Puis, les juges majoritaires ont noté qu’aucune des six affaires dans lesquelles la théorie de l’intérêt national, d’origine purement judiciaire, a été invoquée avec succès ne prévoyait de prise en charge intégrale d’un ensemble de compétences et de droits provinciaux bien définis, alors que la Loi le fait. Les juges majoritaires ont noté qu’il n’existe aucun principe permettant d’étendre judiciairement les compétences du gouvernement fédéral en vue de concentrer d’aussi grands pouvoirs de légiférer au Parlement.

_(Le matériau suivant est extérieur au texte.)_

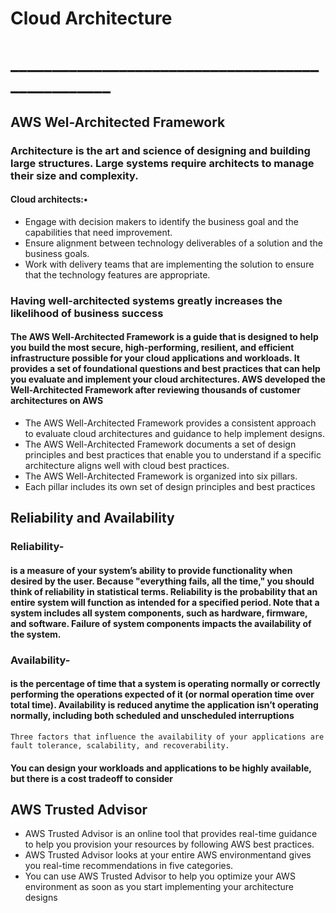 # Cloud Architecture 
# _________________________________________________
## AWS Wel-Architected Framework 
### Architecture is the art and science of designing and building large structures. Large systems require architects to manage their size and complexity. 
#### Cloud architects:•
* Engage with decision makers to identify the business goal and the capabilities that need improvement.
* Ensure alignment between technology deliverables of a solution and the business goals.
* Work with delivery teams that are implementing the solution to ensure that the technology features are appropriate.

### Having well-architected systems greatly increases the likelihood of business success
#### The AWS Well-Architected Framework is a guide that is designed to help you build the most secure, high-performing, resilient, and efficient infrastructure possible for your cloud applications and workloads. It provides a set of foundational questions and best practices that can help you evaluate and implement your cloud architectures. AWS developed the Well-Architected Framework after reviewing thousands of customer architectures on AWS
* The AWS Well-Architected Framework provides a consistent approach to evaluate cloud architectures and guidance to help implement designs.
* The AWS Well-Architected Framework documents a set of design principles and best practices that enable you to understand if a specific architecture aligns well with cloud best practices.
* The AWS Well-Architected Framework is organized into six pillars.
* Each pillar includes its own set of design principles and best practices


## Reliability and Availability 

### Reliability-
#### is a measure of your system’s ability to provide functionality when desired by the user. Because "everything fails, all the time," you should think of reliability in statistical terms. Reliability is the probability that an entire system will function as intended for a specified period. Note that a system includes all system components, such as hardware, firmware, and software. Failure of system components impacts the availability of the system.

### Availability-
#### is the percentage of time that a system is operating normally or correctly performing the operations expected of it (or normal operation time over total time). Availability is reduced anytime the application isn’t operating normally, including both scheduled and unscheduled interruptions

    Three factors that influence the availability of your applications are fault tolerance, scalability, and recoverability.

#### You can design your workloads and applications to be highly available, but there is a cost tradeoff to consider

## AWS Trusted Advisor 
* AWS Trusted Advisor is an online tool that provides real-time guidance to help you provision your resources by following AWS best practices.
* AWS Trusted Advisor looks at your entire AWS environmentand gives you real-time recommendations in five categories.
* You can use AWS Trusted Advisor to help you optimize your AWS environment as soon as you start implementing your architecture designs
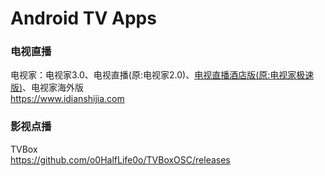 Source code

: # Android TV Apps

### 电视直播

电视家：电视家3.0、电视直播(原:电视家2.0)、[电视直播酒店版(原:电视家极速版)](https://vinswu.lanzoue.com/iqCq60ob0ybg)、电视家海外版  
https://www.idianshijia.com

### 影视点播

TVBox  
https://github.com/o0HalfLife0o/TVBoxOSC/releases
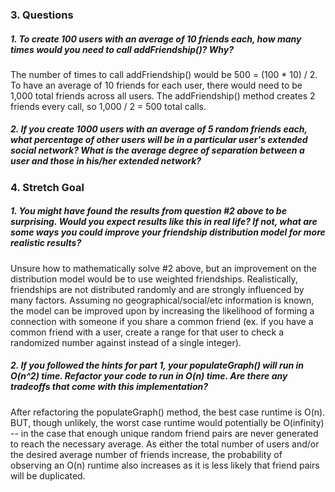 ### 3. Questions
##### 1. To create 100 users with an average of 10 friends each, how many times would you need to call addFriendship()? Why?

The number of times to call addFriendship() would be 500 = (100 * 10) / 2.
To have an average of 10 friends for each user, there would need to be 1,000 total friends across all users.
The addFriendship() method creates 2 friends every call, so 1,000 / 2 = 500 total calls.

##### 2. If you create 1000 users with an average of 5 random friends each, what percentage of other users will be in a particular user's extended social network? What is the average degree of separation between a user and those in his/her extended network?

### 4. Stretch Goal
##### 1. You might have found the results from question #2 above to be surprising. Would you expect results like this in real life? If not, what are some ways you could improve your friendship distribution model for more realistic results?
Unsure how to mathematically solve #2 above, but an improvement on the distribution model would be to use weighted friendships. Realistically, friendships are not distributed randomly and are strongly influenced by many factors. Assuming no geographical/social/etc information is known, the model can be improved upon by increasing the likelihood of forming a connection with someone if you share a common friend (ex. if you have a common friend with a user, create a range for that user to check a randomized number against instead of a single integer).

##### 2. If you followed the hints for part 1, your populateGraph() will run in O(n^2) time. Refactor your code to run in O(n) time. Are there any tradeoffs that come with this implementation?
After refactoring the populateGraph() method, the best case runtime is O(n). BUT, though unlikely, the worst case runtime would potentially be O(infinity) -- in the case that enough unique random friend pairs are never generated to reach the necessary average. As either the total number of users and/or the desired average number of friends increase, the probability of observing an O(n) runtime also increases as it is less likely that friend pairs will be duplicated. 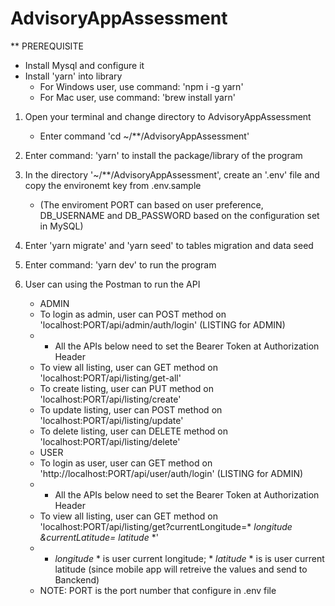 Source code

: # AdvisoryAppAssessment

** PREREQUISITE
- Install Mysql and configure it
- Install 'yarn' into library
   - For Windows user, use command: 'npm i -g yarn'
   - For Mac user, use command: 'brew install yarn'

1. Open your terminal and change directory to AdvisoryAppAssessment
    - Enter command 'cd ~/\*\*/AdvisoryAppAssessment'

2. Enter command: 'yarn' to install the package/library of the program

3. In the directory '~/\*\*/AdvisoryAppAssessment', create an '.env' file and copy the environemt key from .env.sample
   - (The enviroment PORT can based on user preference, DB_USERNAME and DB_PASSWORD based on the configuration set in MySQL)

4. Enter 'yarn migrate' and 'yarn seed' to tables migration and data seed

5. Enter command: 'yarn dev' to run the program

6. User can using the Postman to run the API
    * ADMIN
    - To login as admin, user can POST method on 'localhost:PORT/api/admin/auth/login'
    (LISTING for ADMIN)
    - * All the APIs below need to set the Bearer Token at Authorization Header
    - To view all listing, user can GET method on 'localhost:PORT/api/listing/get-all'
    - To create listing, user can PUT method on 'localhost:PORT/api/listing/create'
    - To update listing, user can POST method on 'localhost:PORT/api/listing/update'
    - To delete listing, user can DELETE method on 'localhost:PORT/api/listing/delete'

    * USER
    - To login as user, user can GET method on 'http://localhost:PORT/api/user/auth/login'
    (LISTING for ADMIN)
    - * All the APIs below need to set the Bearer Token at Authorization Header
    - To view all listing, user can GET method on 'localhost:PORT/api/listing/get?currentLongitude=* *longitude* *&currentLatitude=* *latitude* *'
    - * *longitude* * is user current longitude; * *latitude* * is is user current latitude (since mobile app will retreive the values and send to Banckend)

    * NOTE: PORT is the port number that configure in .env file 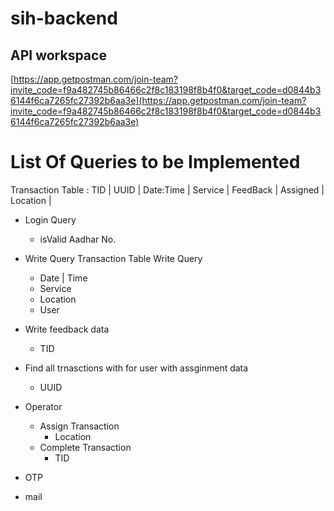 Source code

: # sih-backend

## API workspace

[https://app.getpostman.com/join-team?invite_code=f9a482745b86466c2f8c183198f8b4f0&target_code=d0844b36144f6ca7265fc27392b6aa3e](https://app.getpostman.com/join-team?invite_code=f9a482745b86466c2f8c183198f8b4f0&target_code=d0844b36144f6ca7265fc27392b6aa3e)

# List Of Queries to be Implemented
Transaction Table :
TID | UUID | Date:Time | Service | FeedBack | Assigned | Location |

- Login Query
    - isValid Aadhar No.
- Write Query Transaction Table Write Query
    - Date | Time 
    - Service
    - Location 
    - User
- Write feedback data
    - TID
- Find all trnasctions with for user with assginment data
    - UUID
 
- Operator 
   - Assign Transaction
     - Location
   - Complete Transaction
     - TID

- OTP
- mail
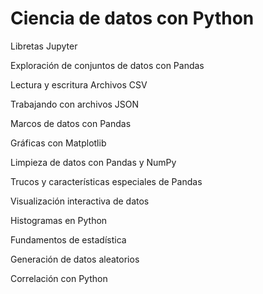 # Ciencia de datos con Python

Libretas Jupyter

Exploración de conjuntos de datos con Pandas

 Lectura y escritura Archivos CSV

Trabajando con archivos JSON

Marcos de datos con Pandas 

Gráficas con Matplotlib

Limpieza de datos con Pandas y NumPy

Trucos y características especiales de Pandas

Visualización interactiva de datos

Histogramas en Python

Fundamentos de estadística

Generación de datos aleatorios

Correlación con Python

Les juges majoritaires ont ensuite décrit la Loi comme « un cheval de Troie constitutionnel », renfermant de vastes pouvoirs discrétionnaires que le gouvernement fédéral s’est réservés (et dont les limites n’ont pas encore été révélées). De toute façon, les juges majoritaires ont conclu que pratiquement tous les aspects de l’exploitation et de la gestion des ressources naturelles par les provinces, tous les secteurs d’activité provinciaux et tous les actes des citoyens dans une province seraient assujettis à la réglementation fédérale en vue de réduire les émissions de GES. La Loi aurait essentiellement préséance sur les pouvoirs provinciaux en vertu des articles 92A, 92(13) et 109 de la Constitution; par conséquent, les parties 1 et 2 de la Loi ont été déclarées entièrement inconstitutionnelles.
Conclusion
On ignore encore si le procureur général du Canada fera appel de la décision de la Cour d’appel de l’Alberta, ou l’incidence qu’aurait un tel appel sur le moment où les appels connexes seraient interjetés auprès de la Cour suprême du Canada (qui sont actuellement prévus pour mars 2020). Quoi qu’il en soit, le raisonnement des juges majoritaires de la Cour d’appel de l’Alberta fournira des munitions supplémentaires aux opposants à la taxe fédérale sur le carbone, et les procureurs généraux de la Saskatchewan et de l’Ontario l’invoqueront sans nul doute dans leurs appels en instance. Ultimement, étant donné les approches diamétralement opposées adoptées par les trois cours d’appel (et les fortes dissidences dans chacun des cas), il ne fait aucun doute que la Cour suprême du Canada devra faire face à ces questions constitutionnelles complexes, en vue de fournir des éclaircissements nécessaires sur la portée des pouvoirs du gouvernement fédéral en matière de réglementation des émissions de GES.